Foram as presidenciais mais polarizadas dos 34 anos do multipartidarismo na Guiné-Bissau. De um lado, Umaro Sissoco Embaló, ditador à procura da sua reeleição. Do outro, Fernando Dias da Costa, um ex-aliado do tirano que há 3 anos se pôs em ruptura com o antigo amo. Uma alternativa de última hora encontrada pelas sensibilidades da oposição como mecanismo de combate eleitoral à ditadura. Longe de ser a melhor opção numas eleições condicionadas desde a sua origem, não deixa dúvidas de ser, entretanto, o candidato melhor posicionado para esta etapa de confronto com a ditadura. Uma escolha de sobrevivência dos sectores democratas guineenses. O apoio popular durante a campanha eleitoral de 21 dias não deixou margem para dúvida: o povo estava pronto para ir às urnas com duas bandeiras que escolheu para estas eleições. Unidade nacional contra o divisionismo étnico-religioso sissoquista; e liberdades democráticas contra um regime de terror, sanguinário.
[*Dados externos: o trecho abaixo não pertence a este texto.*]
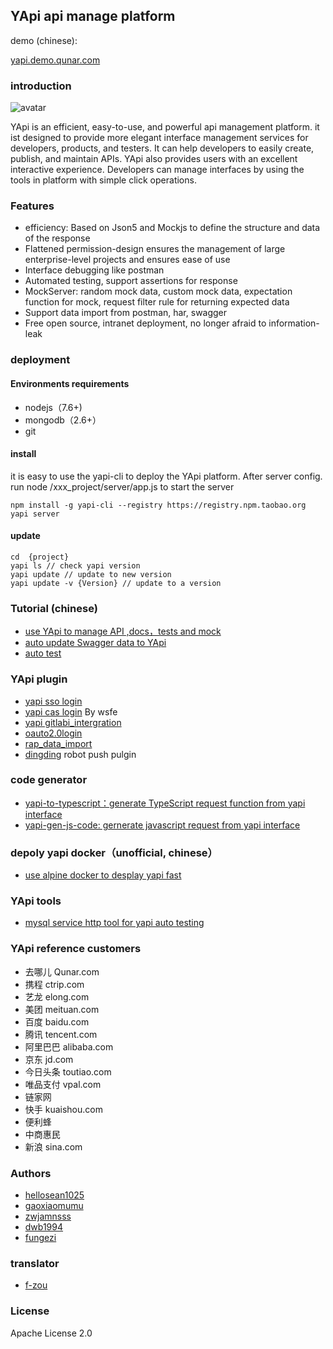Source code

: ## YApi api manage platform

demo (chinese): 
<p><a target="_blank" href="http://yapi.demo.qunar.com">yapi.demo.qunar.com</a></p>

### introduction
![avatar](yapi-base-flow.jpg)

YApi is an efficient, easy-to-use, and powerful api management platform. 
it ist designed to provide more elegant interface management services for developers, products, and testers. 
It can help developers to easily create, publish, and maintain APIs. 
YApi also provides users with an excellent interactive experience. 
Developers can manage interfaces by using the tools in platform with simple click operations.

### Features
* efficiency: Based on Json5 and Mockjs to define the structure and data of the response   
* Flattened permission-design ensures the management of large enterprise-level projects and ensures ease of use
* Interface debugging like postman
* Automated testing, support assertions for response
* MockServer: random mock data, custom mock data, expectation function for mock, request filter rule for returning expected data
* Support data import from postman, har, swagger 
* Free open source, intranet deployment, no longer afraid to information-leak

###  deployment
#### Environments requirements
* nodejs（7.6+)
* mongodb（2.6+）
* git
#### install
it is easy to use the yapi-cli to deploy the YApi platform. After server config. run node /xxx_project/server/app.js to start the server


    npm install -g yapi-cli --registry https://registry.npm.taobao.org
    yapi server 

#### update

    cd  {project}
    yapi ls // check yapi version
    yapi update // update to new version
    yapi update -v {Version} // update to a version
    
### Tutorial (chinese)
* [use YApi to manage API ,docs，tests and mock](https://juejin.im/post/5acc879f6fb9a028c42e8822)
* [auto update Swagger data to YApi ](https://juejin.im/post/5af500e251882567096140dd)
* [auto test](https://juejin.im/post/5a388892f265da430e4f4681)

### YApi plugin
* [yapi sso login](https://github.com/YMFE/yapi-plugin-qsso)
* [yapi cas login](https://github.com/wsfe/yapi-plugin-cas) By wsfe
* [yapi gitlabi_intergration](https://github.com/cyj0122/yapi-plugin-gitlab)
* [oauto2.0login](https://github.com/xwxsee2014/yapi-plugin-oauth2)
* [rap_data_import](https://github.com/wxxcarl/yapi-plugin-import-rap)
* [dingding](https://github.com/zgs225/yapi-plugin-dding) robot push pulgin

### code generator
* [yapi-to-typescript：generate TypeScript request function from yapi interface](https://github.com/fjc0k/yapi-to-typescript)
* [yapi-gen-js-code: gernerate javascript request from yapi interface ](https://github.com/hellosean1025/yapi-gen-js-code)

### depoly yapi docker（unofficial, chinese）
* [use alpine docker to desplay yapi fast](https://www.jianshu.com/p/a97d2efb23c5)

### YApi tools
* [mysql service http tool for yapi auto testing](https://github.com/hellosean1025/http-mysql-server)

### YApi reference customers
* 去哪儿 Qunar.com
* 携程 ctrip.com
* 艺龙 elong.com
* 美团 meituan.com
* 百度 baidu.com
* 腾讯 tencent.com
* 阿里巴巴 alibaba.com
* 京东 jd.com
* 今日头条 toutiao.com
* 唯品支付 vpal.com
* 链家网
* 快手 kuaishou.com
* 便利蜂 
* 中商惠民 
* 新浪 sina.com

### Authors
* [hellosean1025](https://github.com/hellosean1025)
* [gaoxiaomumu](https://github.com/gaoxiaomumu)
* [zwjamnsss](https://github.com/amnsss)
* [dwb1994](https://github.com/dwb1994)
* [fungezi](https://github.com/fungezi)

### translator
* [f-zou](https://github.com/f-zou)

### License
Apache License 2.0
O processo estava na fase de apuramento dos resultados eleitorais regionais. A diretoria da Candidatura de Fernando Dias da Costa, que teve delegados em todas as mesas de voto, fez uma contagem paralela dos votos através das actas sínteses das mesas. A projecção indica para uma maioria absoluta na primeira volta e consequente derrota do ditador, que se remeteu ao período mais silencioso da sua história, para a surpresa de todos os que conhecem o seu ar arrogante e prepotente. Mais claro ainda, as actas de apuramento regional que chegavam não só confirmavam os dados anteriormente apurados pela candidatura de Fernando Dias, como dissipam qualquer dúvida sobre a histórica derrota do tirano. De acordo com a Lei Eleitoral guineense, estas actas são públicas justamente para assegurar o máximo de transparência ao processo eleitoral.
Ciente da sua derrota anunciada, Umaro Sissoco Embaló resolve recorrer a expedientes que lhe são conhecidos. Primeiro, tentou adulterar os resultados regionais. A mobilização popular em Catio, Mansoa, Biombo, Bubaque, frustraram essa tentativa. Depois, tentou o roubo na fase de apuramento final, sob alçada da CNE, que só tem de cumprir com a formalidade de anunciar os resultados já conhecidos pela própria candidatura do ditador. Consciente de que seria uma manobra escancaradamente ridícula, lá foi activar a acção dos seus aliados da primeira hora: as forças armadas guineenses, que o têm protegido desde a sua posse unilateral a 27 de Fevereiro de 2020.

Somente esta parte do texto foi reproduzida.